He also documented the stunningly paranoid precautions he took to avoid contamination. Mikowits has blamed Silverman for the contamination, claiming it happened after she sent him the samples - I don't believe it.

Silverman's work showed that the contamination was widespread in patient samples, but none in healthy controls. The charitable explanation for this is sloppiness - that the patient and control samples were handled so differently that patient samples got contaminated while controls somehow were safe from contamination. The less charitable interpretation is intentional spiking, but there isn't evidence to support that strong a claim.

Against this backdrop of patient-specific contamination, there is the fact that JM was able to reliably get PCR positives from patients, and only low levels form controls as long as she knew which samples were patients and which were controls. When she was sent blinded samples, she still found positives -but they were equally split between patient and control. Again, the charitable interpretation is that the patient samples were handled differently from control, in a way that allowed contamination of patient samples. And that when she got blinded samples, she handled some of them the way she handled patient samples, and some the way she handled controls, so the contamination got into both sets.

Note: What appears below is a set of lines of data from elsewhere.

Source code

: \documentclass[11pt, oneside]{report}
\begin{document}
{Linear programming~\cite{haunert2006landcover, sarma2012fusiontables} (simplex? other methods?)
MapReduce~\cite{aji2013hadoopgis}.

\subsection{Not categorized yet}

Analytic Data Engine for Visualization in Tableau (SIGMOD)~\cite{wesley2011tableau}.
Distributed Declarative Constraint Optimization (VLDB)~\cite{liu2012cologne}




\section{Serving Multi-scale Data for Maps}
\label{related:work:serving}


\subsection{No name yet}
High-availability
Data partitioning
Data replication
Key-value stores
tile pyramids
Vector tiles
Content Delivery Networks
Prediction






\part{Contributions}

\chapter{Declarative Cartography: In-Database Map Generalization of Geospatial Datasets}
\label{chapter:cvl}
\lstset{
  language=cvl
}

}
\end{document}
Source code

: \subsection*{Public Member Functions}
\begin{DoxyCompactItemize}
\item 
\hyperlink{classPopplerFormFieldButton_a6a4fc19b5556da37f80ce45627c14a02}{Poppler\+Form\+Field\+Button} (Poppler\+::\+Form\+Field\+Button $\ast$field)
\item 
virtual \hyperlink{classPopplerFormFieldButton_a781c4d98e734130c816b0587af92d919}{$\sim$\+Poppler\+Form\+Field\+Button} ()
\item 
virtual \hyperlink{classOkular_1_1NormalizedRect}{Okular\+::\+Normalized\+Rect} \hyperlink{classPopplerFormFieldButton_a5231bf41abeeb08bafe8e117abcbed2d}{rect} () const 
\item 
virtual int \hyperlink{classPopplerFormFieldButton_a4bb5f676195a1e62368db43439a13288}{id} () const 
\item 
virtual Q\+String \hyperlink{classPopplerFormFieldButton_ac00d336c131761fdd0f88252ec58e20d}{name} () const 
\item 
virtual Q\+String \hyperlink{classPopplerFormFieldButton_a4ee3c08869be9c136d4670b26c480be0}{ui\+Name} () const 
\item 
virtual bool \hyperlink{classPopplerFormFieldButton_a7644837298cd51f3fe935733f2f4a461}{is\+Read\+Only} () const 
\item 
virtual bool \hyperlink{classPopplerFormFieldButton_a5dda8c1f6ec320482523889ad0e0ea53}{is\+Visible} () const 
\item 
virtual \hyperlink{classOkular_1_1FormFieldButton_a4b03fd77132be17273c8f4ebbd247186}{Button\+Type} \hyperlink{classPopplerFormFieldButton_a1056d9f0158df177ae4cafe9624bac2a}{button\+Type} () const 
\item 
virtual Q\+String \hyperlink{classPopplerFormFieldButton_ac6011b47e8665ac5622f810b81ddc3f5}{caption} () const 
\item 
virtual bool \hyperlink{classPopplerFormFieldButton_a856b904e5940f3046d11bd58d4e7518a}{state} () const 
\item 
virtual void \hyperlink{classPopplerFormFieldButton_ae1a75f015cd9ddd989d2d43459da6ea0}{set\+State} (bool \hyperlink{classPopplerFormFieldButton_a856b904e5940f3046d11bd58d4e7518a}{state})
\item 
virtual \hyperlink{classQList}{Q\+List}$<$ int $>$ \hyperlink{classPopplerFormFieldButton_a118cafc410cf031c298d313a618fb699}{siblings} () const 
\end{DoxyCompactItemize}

Again, I'm being charitable.

But what she didn't do is what Silverman did - say 'hey, no on else is confirming our work, perhaps I should blind samples and check myself, and figure out what the issue is." It didn't get found out until blind samples were pushed on her from outside.

THAT is a problem, and that is the difference between how I perceive Silverman and Mikowits.

 

[leela]

Hey everyone, the larger context that is the groundwork for all the problems we face in research, medicine, science etc,
is being addressed here:

http://occupywallst.org/
occupytogether.org

you can watch livestreams and read about the 380 cities world wide that have now joined in protest at the criminal takeover
of wealth and power.

Pure science and people-centered medicine have long ago been unspeakably corrupted by the patent-driven, corporate-profit driven, for-profit health insurance system, which is the underlying context in all the argument on this and other threads.

The system is BROKEN and no matter which slide was which, or which data were correct, no progress can be made in a system that is
rigged in favor of a corporate or political agenda.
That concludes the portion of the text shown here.